# Problem 2.3b3

Now we lower the indices, by expressing the upper-index coordinates (contravariant components) by lower-index coordinates (covariant components), in order to find the Lorentz transformation for the covariant components: \displaystyle{ \begin{aligned} (x')^\mu &= L^\mu_{~\nu} x^\nu \\ \eta^{\rho \mu} (x')_\rho &= L^\mu_{~\nu} \eta^{\sigma \nu} x_\sigma \\ \sum_\rho \eta^{\rho \mu} (x')_\rho &= \sum_\sigma \sum_\nu L^\mu_{~\nu} \eta^{\sigma \nu} x_\sigma \\ \end{aligned}}

After raising the indices, we lower the indices again: \displaystyle{ \begin{aligned} \eta_{\alpha \mu} \eta^{\rho \mu} (x')_\rho &= \eta_{\alpha \mu} L^\mu_{~\nu} \eta^{\sigma \nu} x_\sigma \\ \eta_{\alpha \mu} \eta^{\mu \rho} (x')_\rho &= \eta_{\alpha \mu} L^\mu_{~\nu} \eta^{\sigma \nu} x_\sigma \\ \end{aligned}} \displaystyle{ \begin{aligned} \delta_{\alpha \rho} (x')_\rho &= \eta_{\alpha \mu} L^\mu_{~\nu} \eta^{\sigma \nu} x_\sigma \\ (x')_\alpha &= \eta_{\alpha \mu} L^\mu_{~\nu} \eta^{\sigma \nu} x_\sigma \\ \end{aligned}}

Prove that $\displaystyle{\eta_{\alpha \mu} L^\mu_{~\nu} \eta^{\sigma \nu} = \left[L^{-1}\right]^\sigma_{~\alpha}}$.

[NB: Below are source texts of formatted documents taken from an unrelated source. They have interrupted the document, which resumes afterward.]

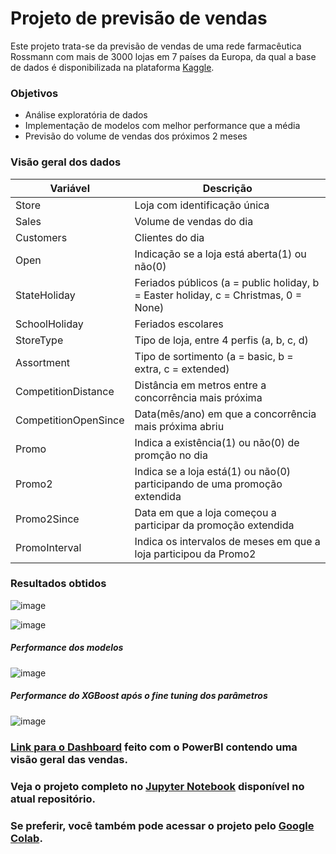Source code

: # Projeto de previsão de vendas

Este projeto trata-se da previsão de vendas de uma rede farmacêutica Rossmann com mais de 3000 lojas em 7 países da Europa, da qual a base de dados é disponibilizada na plataforma [Kaggle](https://www.kaggle.com/competitions/rossmann-store-sales).

### Objetivos
- Análise exploratória de dados
- Implementação de modelos com melhor performance que a média
- Previsão do volume de vendas dos próximos 2 meses

### Visão geral dos dados
|Variável|Descrição|
|-|-|
|Store|Loja com identificação única
|Sales|Volume de vendas do dia
|Customers|Clientes do dia
|Open|Indicação se a loja está aberta(1) ou não(0) 
|StateHoliday|Feriados públicos (a = public holiday, b = Easter holiday, c = Christmas, 0 = None)
|SchoolHoliday|Feriados escolares
|StoreType|Tipo de loja, entre 4 perfis (a, b, c, d)
|Assortment|Tipo de sortimento (a = basic, b = extra, c = extended)
|CompetitionDistance|Distância em metros entre a concorrência mais próxima
|CompetitionOpenSince|Data(mês/ano) em que a concorrência mais próxima abriu
|Promo|Indica a existência(1) ou não(0) de promção no dia
|Promo2|Indica se a loja está(1) ou não(0) participando de uma promoção extendida
|Promo2Since|Data em que a loja começou a participar da promoção extendida
|PromoInterval|Indica os intervalos de meses em que a loja participou da Promo2

### Resultados obtidos
![image](https://user-images.githubusercontent.com/84376824/219048648-54807712-0784-4800-b9c2-5ce480c5806e.png)

![image](https://user-images.githubusercontent.com/84376824/219047661-2f35f2b7-2fa7-45d7-afce-c3b2f03e897e.png)

##### Performance dos modelos
![image](https://user-images.githubusercontent.com/84376824/219047219-7656c89c-2be9-4631-9527-cb8b9e58e824.png)

##### Performance do XGBoost após o fine tuning dos parâmetros
![image](https://user-images.githubusercontent.com/84376824/219051588-d5722957-8879-4e17-8204-cffe9f5fbe2d.png)

### [Link para o Dashboard](https://app.powerbi.com/view?r=eyJrIjoiYzQ1ODdiYjgtYTIwNC00NDI3LTkwZWItZDFkNGEyYzgyMjhjIiwidCI6IjNjMGE4OTcxLTVkYmItNDJkNi05ZTBmLTUyM2IxZTcyN2Q2MSJ9) feito com o PowerBI contendo uma visão geral das vendas.

### Veja o projeto completo no [Jupyter Notebook](https://github.com/katsuyosh/dsprod/blob/main/notebooks/notebookCiclo_01.ipynb) disponível no atual repositório. 
### Se preferir, você também pode acessar o projeto pelo [Google Colab](https://drive.google.com/file/d/1OI3q3mB8ZYGJRgOMybekI0Zqg6p6RtmH/view?usp=sharing).
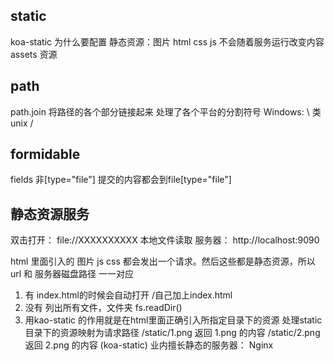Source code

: ## static
koa-static
为什么要配置
静态资源：图片 html css js
不会随着服务运行改变内容
assets 资源

## path
path.join 将路径的各个部分链接起来 处理了各个平台的分割符号 Windows: \ 类unix /

## formidable
fields 非[type="file"] 提交的内容都会到file[type="file"]

## 静态资源服务
双击打开：
file://XXXXXXXXXX 本地文件读取
服务器：
http://localhost:9090
<!-- 访问图片的时候 发了一个请求 -->
html 里面引入的 图片 js css 都会发出一个请求。然后这些都是静态资源，所以 url 和 服务器磁盘路径 一一对应
1. 有 index.html的时候会自动打开 /自己加上index.html
2. 没有 列出所有文件，文件夹 fs.readDir()
3. 用kao-static 的作用就是在html里面正确引入所指定目录下的资源
处理static目录下的资源映射为请求路径
/static/1.png 返回 1.png 的内容
/static/2.png 返回 2.png 的内容
(koa-static)
业内擅长静态的服务器： Nginx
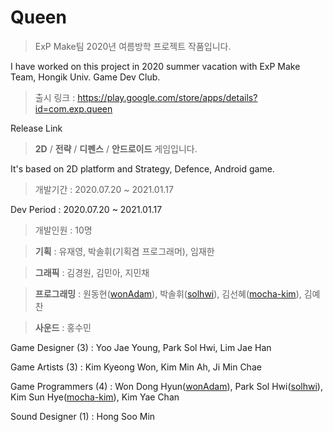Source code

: # Queen

> ExP Make팀 2020년 여름방학 프로젝트 작품입니다.

I have worked on this project in 2020 summer vacation with ExP Make Team, Hongik Univ. Game Dev Club.

> 출시 링크 : https://play.google.com/store/apps/details?id=com.exp.queen

Release Link


> **2D** / **전략** / **디펜스** / **안드로이드** 게임입니다.

It's based on 2D platform and Strategy, Defence, Android game. 




> 개발기간 : 2020.07.20 ~ 2021.01.17

Dev Period : 2020.07.20 ~ 2021.01.17




> 개발인원 : 10명

> **기획** : 유재영, 박솔휘(기획겸 프로그래머), 임재한

> **그래픽** : 김경원, 김민아, 지민채

> **프로그래밍** : 원동현([wonAdam](https://github.com/wonAdam)), 박솔휘([solhwi](https://github.com/solhwi)), 김선혜([mocha-kim](https://github.com/mocha-kim)), 김예찬

> **사운드** : 홍수민




Game Designer (3) : Yoo Jae Young, Park Sol Hwi, Lim Jae Han

Game Artists (3) : Kim Kyeong Won, Kim Min Ah, Ji Min Chae

Game Programmers (4) : Won Dong Hyun([wonAdam](https://github.com/wonAdam)), Park Sol Hwi([solhwi](https://github.com/solhwi)), Kim Sun Hye([mocha-kim](https://github.com/mocha-kim)), Kim Yae Chan

Sound Designer (1) : Hong Soo Min
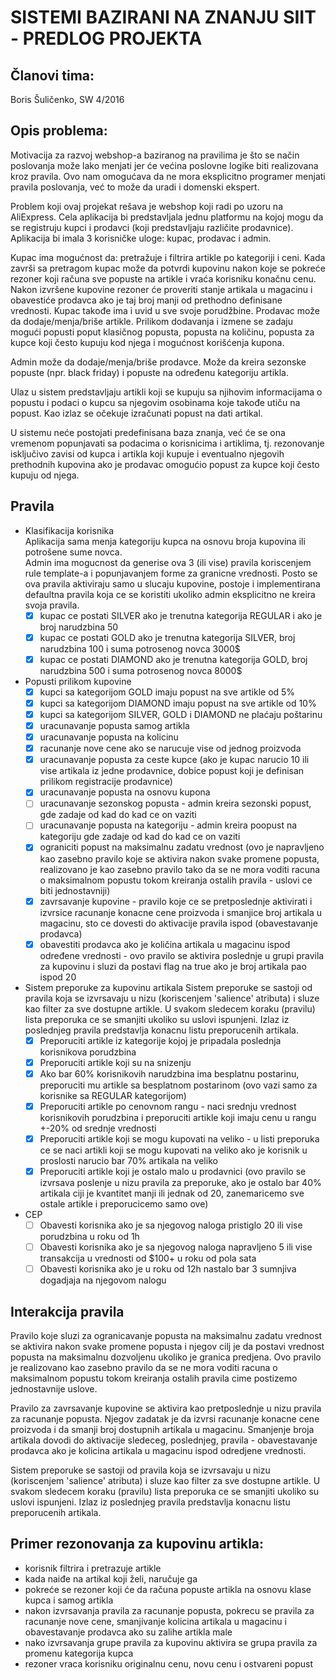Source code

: # SISTEMI BAZIRANI NA ZNANJU SIIT - PREDLOG PROJEKTA

## Članovi tima:
Boris Šuličenko, SW 4/2016

## Opis problema:
Motivacija za razvoj webshop-a baziranog na pravilima je što se način poslovanja može lako menjati jer će većina poslovne logike biti realizovana kroz pravila. Ovo nam omogućava da ne mora eksplicitno programer menjati pravila poslovanja, već to može da uradi i domenski ekspert.

Problem koji ovaj projekat rešava je webshop koji radi po uzoru na AliExpress. Cela aplikacija bi predstavljala jednu platformu na kojoj mogu da se registruju kupci i prodavci (koji predstavljaju različite prodavnice). Aplikacija bi imala 3 korisničke uloge: kupac, prodavac i admin.

Kupac ima mogućnost da: pretražuje i filtrira artikle po kategoriji i ceni. Kada završi sa pretragom kupac može da potvrdi kupovinu nakon koje se pokreće rezoner koji računa sve popuste na artikle i vraća korisniku konačnu cenu. Nakon izvršene kupovine rezoner će proveriti stanje artikala u magacinu i obavestiće prodavca ako je taj broj manji od prethodno definisane vrednosti. Kupac takođe ima i uvid u sve svoje porudžbine.
Prodavac može da dodaje/menja/briše artikle. Prilikom dodavanja i izmene se zadaju mogući popusti poput klasičnog popusta, popusta na količinu, popusta za kupce koji često kupuju kod njega i mogućnost korišćenja kupona.

Admin može da dodaje/menja/briše prodavce. Može da kreira sezonske popuste (npr. black friday) i popuste na određenu kategoriju artikla.

Ulaz u sistem predstavljaju artikli koji se kupuju sa njihovim informacijama o popustu i podaci o kupcu sa njegovim osobinama koje takođe utiču na popust. Kao izlaz se očekuje izračunati popust na dati artikal.

U sistemu neće postojati predefinisana baza znanja, već će se ona vremenom popunjavati sa podacima o korisnicima i artiklima, tj. rezonovanje isključivo zavisi od kupca i artikla koji kupuje i eventualno njegovih prethodnih kupovina ako je prodavac omogućio popust za kupce koji često kupuju od njega.
	
## Pravila
- Klasifikacija korisnika  
	Aplikacija sama menja kategoriju kupca na osnovu broja kupovina ili potrošene sume novca.  
	Admin ima mogucnost da generise ova 3 (ili vise) pravila koriscenjem rule template-a i popunjavanjem forme za granicne 
	vrednosti. Posto se ova pravila aktiviraju samo u slucaju kupovine, postoje i implementirana defaultna pravila
	koja ce se koristiti ukoliko admin eksplicitno ne kreira svoja pravila. 
	- [x] kupac ce postati SILVER ako je trenutna kategorija REGULAR i ako je broj narudzbina 50
	- [x] kupac ce postati GOLD ako je trenutna kategorija SILVER, broj narudzbina 100 i suma potrosenog novca 3000$
	- [x] kupac ce postati DIAMOND ako je trenutna kategorija GOLD, broj narudzbina 500 i suma potrosenog novca 8000$

- Popusti prilikom kupovine
	- [x] kupci sa kategorijom GOLD imaju popust na sve artikle od 5%
	- [x] kupci sa kategorijom DIAMOND imaju popust na sve artikle od 10%
	- [x] kupci sa kategorijom SILVER, GOLD i DIAMOND ne plaćaju poštarinu
	- [x] uracunavanje popusta samog artikla
	- [x] uracunavanje popusta na kolicinu
	- [x] racunanje nove cene ako se narucuje vise od jednog proizvoda
	- [x] uracunavanje popusta za ceste kupce (ako je kupac narucio 10 ili vise artikala iz jedne prodavnice, dobice popust koji je definisan prilikom registracije prodavnice)
	- [x] uracunavanje popusta na osnovu kupona
	- [ ] uracunavanje sezonskog popusta - admin kreira sezonski popust, gde zadaje od kad do kad ce on vaziti
	- [ ] uracunavanje popusta na kategoriju - admin kreira poopust na kategoriju gde zadaje od kad do kad ce on vaziti
	- [x] ograniciti popust na maksimalnu zadatu vrednost (ovo je napravljeno kao zasebno pravilo koje se aktivira nakon svake promene popusta, realizovano je kao zasebno pravilo tako da se ne mora voditi racuna o maksimalnom popustu tokom kreiranja ostalih pravila - uslovi ce biti jednostavniji)
	- [x] zavrsavanje kupovine - pravilo koje ce se pretposlednje aktivirati i izvrsice racunanje konacne cene proizvoda i smanjice broj artikala u magacinu, sto ce dovesti do aktivacije pravila ispod (obavestavanje prodavca)
	- [x] obavestiti prodavca ako je količina artikala u magacinu ispod određene vrednosti - ovo pravilo se aktivira poslednje u grupi pravila za kupovinu i sluzi da postavi flag na true ako je broj artikala pao ispod 20

- Sistem preporuke za kupovinu artikala
	Sistem preporuke se sastoji od pravila koja se izvrsavaju u nizu (koriscenjem 'salience' atributa) i sluze kao filter za sve dostupne artikle. U svakom sledecem koraku (pravilu) lista preporuka ce se smanjiti ukoliko su uslovi ispunjeni. Izlaz iz poslednjeg pravila predstavlja konacnu listu preporucenih artikala.
	- [x] Preporuciti artikle iz kategorije kojoj je pripadala poslednja korisnikova porudzbina 
	- [x] Preporuciti artikle koji su na snizenju
	- [x] Ako bar 60% korisnikovih narudzbina ima besplatnu postarinu, preporuciti mu artikle sa besplatnom postarinom (ovo vazi samo za korisnike sa REGULAR kategorijom) 
	- [x] Preporuciti artikle po cenovnom rangu - naci srednju vrednost korisnikovih porudzbina i preporuciti artikle koji imaju cenu u rangu +-20% od srednje vrednosti
	- [x] Preporuciti artikle koji se mogu kupovati na veliko - u listi preporuka ce se naci artikli koji se mogu kupovati na veliko ako je korisnik u proslosti narucio bar 70% artikala na veliko
	- [x] Preporuciti artikle koji je ostalo malo u prodavnici (ovo pravilo se izvrsava poslenje u nizu pravila za preporuke, ako je ostalo bar 40% artikala ciji je kvantitet manji ili jednak od 20, zanemaricemo sve ostale artikle i preporucicemo samo ove)

- CEP
	- [ ] Obavesti korisnika ako je sa njegovog naloga pristiglo 20 ili vise porudzbina u roku od 1h
	- [ ] Obavesti korisnika ako je sa njegovog naloga napravljeno 5 ili vise transakcija u vrednosti od $100+ u roku od pola sata
	- [ ] Obavesti korisnika ako je u roku od 12h nastalo bar 3 sumnjiva dogadjaja na njegovom nalogu 

## Interakcija pravila

Pravilo koje sluzi za ogranicavanje popusta na maksimalnu zadatu vrednost se aktivira nakon svake promene popusta i njegov cilj je da postavi vrednost popusta na maksimalnu dozvoljenu ukoliko je granica predjena. Ovo pravilo je realizovano kao zasebno pravilo da se ne mora voditi racuna o maksimalnom popustu tokom kreiranja ostalih pravila cime postizemo jednostavnije uslove.

Pravilo za zavrsavanje kupovine se aktivira kao pretposlednje u nizu pravila za racunanje popusta. Njegov zadatak je da izvrsi racunanje konacne cene proizvoda i da smanji broj dostupnih artikala u magacinu. Smanjenje broja artikala dovodi do aktivacije sledeceg, poslednjeg, pravila - obavestavanje prodavca ako je kolicina artikala u magacinu ispod odredjene vrednosti.

Sistem preporuke se sastoji od pravila koja se izvrsavaju u nizu (koriscenjem 'salience' atributa) i sluze kao filter za sve dostupne artikle. U svakom sledecem koraku (pravilu) lista preporuka ce se smanjiti ukoliko su uslovi ispunjeni. Izlaz iz poslednjeg pravila predstavlja konacnu listu preporucenih artikala.

## Primer rezonovanja za kupovinu artikla:
- korisnik filtrira i pretrazuje artikle
- kada naiđe na artikal koji želi, naručuje ga
- pokreće se rezoner koji će da računa popuste artikla na osnovu klase kupca i samog artikla
- nakon izvrsavanja pravila za racunanje popusta, pokrecu se pravila za racunanje nove cene, smanjivanje kolicina artikala u magacinu i obavestavanje prodavca ako su zalihe artikla male
- nako izvrsavanja grupe pravila za kupovinu aktivira se grupa pravila za promenu kategorija kupca
- rezoner vraca korisniku originalnu cenu, novu cenu i ostvareni popust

By index renaming, \displaystyle{ \begin{aligned} (x')_\mu &= \eta_{\mu \rho} L^\rho_{~\sigma} \eta^{\nu \sigma} x_\nu \\ \end{aligned}}, the question becomes

Prove that $\displaystyle{ \eta_{\mu \rho} L^\rho_{~\sigma} \eta^{\nu \sigma} = \left[L^{-1}\right]^\nu_{~\mu}}$.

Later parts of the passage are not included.